Dwolla  is a United States-only fintech company that provides businesses with a connection to the ACH Network or RTP Network (Clearing House’s privately-owned real-time payments network).

History
The company was founded in 2008 with services based only in Iowa, and having two employees. After raising US$1.31 million in funding, Dwolla launched in the United States on December 1, 2010, with founders Ben Milne (CEO) and Shane Neuerburg (CTO), in Des Moines, Iowa, and initially with a few small banks and retailers. 

By June 2011, Dwolla had grown to 15 employees and 20,000 users, and it processed $1 million in a week for the first time.
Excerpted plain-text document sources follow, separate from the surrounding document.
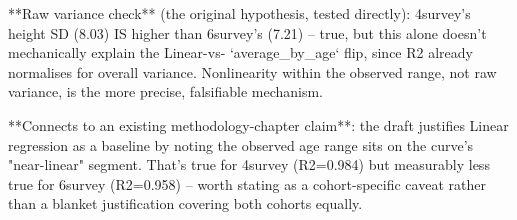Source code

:**Raw variance check** (the original hypothesis, tested directly): 4survey's height SD (8.03) IS
higher than 6survey's (7.21) -- true, but this alone doesn't mechanically explain the Linear-vs-
`average_by_age` flip, since R2 already normalises for overall variance. Nonlinearity within the
observed range, not raw variance, is the more precise, falsifiable mechanism.

**Connects to an existing methodology-chapter claim**: the draft justifies Linear regression as a
baseline by noting the observed age range sits on the curve's "near-linear" segment. That's true
for 4survey (R2=0.984) but measurably less true for 6survey (R2=0.958) -- worth stating as a
cohort-specific caveat rather than a blanket justification covering both cohorts equally.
Dwolla began with Veridian Credit Union for banking services, while The Members Group of the Iowa Credit Union League processed their transactions.

Products and services
Dwolla provides a white label service consisting of APIs to use the ACH system and white label services expanded from payouts to include instant bank authorization for debiting bank accounts

FiSync
On May 25, 2011, Dwolla released its FiSync integration, which aims to allow instantaneous transactions instead of the typical 2–3 day of the ACH Network transactions. , Dwolla had 11 financial institutions signed on, providing access to 600,000 potential customers. Dwolla quietly discontinued FiSync on January 31, 2017.

Government payments
As of April 2013, the Iowa Department of Revenue allows businesses that pay cigarette stamp taxes to use Dwolla as a method of payment. Iowa Governor Terry Branstad announced on January 6, 2014 that the state will expand the partnership to allow customers of Iowa Department of Transportation to pay fuel tax and vehicle registration costs online using the service. 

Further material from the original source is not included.